OMG, me too, Scully! When Mulder and the cops finally track her down, she tries mightily, but can’t help letting Mulder see her break down.

It’s beautiful and heartbreaking!

Some people have complained that Scully was rescued at the end, but I think she had this. I think, had Mulder and Co. showed up thirty seconds later, she’d have been standing over a dead Donnie Pfaster. Also, she’s saved Mulder’s ass way more than vice versa (I’m working on a tally). Her tears are not about failure. It’s about how hard it is to constantly separate herself from the horrors she sees. She’s kept it together for so long and this one finally got to her. She needed to finally let some of that out.

Fun fact: The corpse in the beginning is played by the second best Glinda, Megan Hilty (the first is Kristin Chenoweth, in case you were wondering).

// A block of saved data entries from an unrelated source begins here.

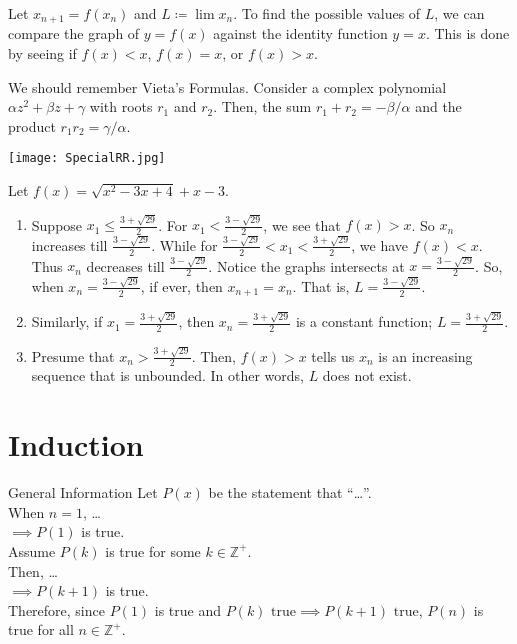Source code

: \documentclass[oneside]{book}
\begin{document}
\begin{note}
  Let \(x_{n+1}=f(x_n)\) and \(L\coloneq \lim{x_n}\). To find the possible values of \(L\), we can compare the graph of \(y=f(x)\) against the identity function \(y=x\). This is done by seeing if \(f(x)<x\), \(f(x)=x\), or \(f(x)>x\).
\end{note}
\begin{note}
  We should remember Vieta's Formulas. Consider a complex polynomial \(\alpha z^2+\beta z+\gamma\) with roots \(r_1\) and \(r_2\). Then, the sum \(r_1+r_2=-\beta/\alpha\) and the product \(r_1r_2=\gamma/\alpha\).
\end{note}
\begin{example}{}{}
  \begin{center}
    \texttt{[image: SpecialRR.jpg]}
  \end{center}
  Let \(f(x)=\sqrt{x^2-3x+4}+x-3\).
  \begin{enumerate}
    \item Suppose \(x_1 \leq \frac{3+\sqrt{29}}{2}\). For \(x_1<\frac{3-\sqrt{29}}{2}\), we see that \(f(x)>x\). So \(x_n\) increases till \(\frac{3-\sqrt{29}}{2}\). While for \(\frac{3-\sqrt{29}}{2}<x_1<\frac{3+\sqrt{29}}{2}\), we have \(f(x)<x\). Thus \(x_n\) decreases till \(\frac{3-\sqrt{29}}{2}\). Notice the graphs intersects at \(x=\frac{3-\sqrt{29}}{2}\). So, when \(x_n=\frac{3-\sqrt{29}}{2}\), if ever, then \(x_{n+1}=x_n\). That is, \(L=\frac{3-\sqrt{29}}{2}\).
    \item Similarly, if \(x_1=\frac{3+\sqrt{29}}{2}\), then \(x_n=\frac{3+\sqrt{29}}{2}\) is a constant function; \(L=\frac{3+\sqrt{29}}{2}\).
    \item Presume that \(x_n>\frac{3+\sqrt{29}}{2}\). Then, \(f(x)>x\) tells us \(x_n\) is an increasing sequence that is unbounded. In other words, \(L\) does not exist.
  \end{enumerate}
\end{example}

\chapter{Induction}
\begin{stbox}{General Information}
  Let \(P(x)\) be the statement that ``\ldots''.\\[3mm] 
  When \(n=1\), \ldots\\[3mm]
  \(\implies P(1)\) is true.\\[3mm]
  Assume \(P(k)\) is true for some \(k \in \mathbb{Z}^{+}\).\\[3mm]
  Then, \ldots\\[3mm]
  \(\implies P(k+1)\) is true.\\[3mm]
  Therefore, since \(P(1)\) is true and \(P(k)\text{ true}\implies P(k+1)\text{ true}\), \(P(n)\) is true for all \(n \in \mathbb{Z}^{+}\).
\end{stbox}
\end{document}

Next, is another creepily enjoyable episode. It’s scary, but also cheesy in the best possible ways. I won’t even try to title drop (!?) because there’s no way to work “Die Hand Die Verletzt” (“the hand that hurts”) into a sentence in anything resembling a semi conversational way. Anyway, there’s this small town where frogs are raining from the sky, teens are dying, and the water is flowing counter-clockwise. Mulder’s convinced that this violation of the Coriolis effect equals supernatural forces. Uh, Scully? Want to step in?

“That’s impossible!”

Au contraire! Since Scully has not been given the lines to debunk you in this instance, I’ll step in (with some help from Mental Floss). Water in small quantities aren’t ruled by the Coriolis effect and drains based on the shape of the basin. But, you know, there are all these red candle chanters and shit, so you’re on track about the freaky nature of this place.

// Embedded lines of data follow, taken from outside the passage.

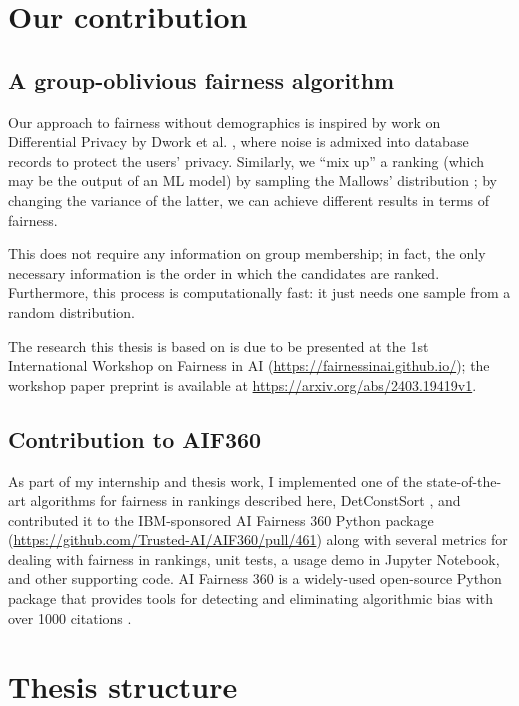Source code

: \section{Our contribution}\label{sect:int_4}

\subsection{A group-oblivious fairness algorithm}

Our approach to fairness without demographics is inspired by work on Differential Privacy by Dwork et al. \cite{foundationsofDPDwork}, where noise is admixed into database records to protect the users’ privacy. Similarly, we “mix up” a ranking (which may be the output of an ML model) by sampling the Mallows’ distribution \cite{mallows}; by changing the variance of the latter, we can achieve different results in terms of fairness.

This does not require any information on group membership; in fact, the only necessary information is the order in which the candidates are ranked. Furthermore, this process is computationally fast: it just needs one sample from a random distribution.

The research this thesis is based on is due to be presented at the 1st International Workshop on Fairness in AI (\url{https://fairnessinai.github.io/}); the workshop paper preprint is available at \url{https://arxiv.org/abs/2403.19419v1}.

\subsection{Contribution to AIF360}

As part of my internship and thesis work, I implemented one of the state-of-the-art algorithms for fairness in rankings described here, DetConstSort \cite{linkedin}, and contributed it to the IBM-sponsored AI Fairness 360 Python package (\url{https://github.com/Trusted-AI/AIF360/pull/461}) along with several metrics for dealing with fairness in rankings, unit tests, a usage demo in Jupyter Notebook, and other supporting code. AI Fairness 360 is a widely-used open-source Python package that provides tools for detecting and eliminating algorithmic bias with over 1000 citations \cite{8843908}.

\section{Thesis structure}\label{sect:structure}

The PTA is populated by Satanists, one of whom is Bob “Bulldog” Briscoe from Frasier. Unfortunately for them, they are all lapsed Satanists and Satan doesn’t seem to tolerate dabblers or “cafeteria” satanists. Disguised as a substitute teacher, either the hooved one himself or one of his flunkies uses our agents as pawns to punish and wipe out (poor Bulldog is devoured by a python) those lapsed followers.

Also, the flashlights are extra beamy in this one!

FLASHLIGHT PORN!

And, when Mulder is pretty damned sure they’re about to be shot in sacrifice, he covers Scully’s body with his own.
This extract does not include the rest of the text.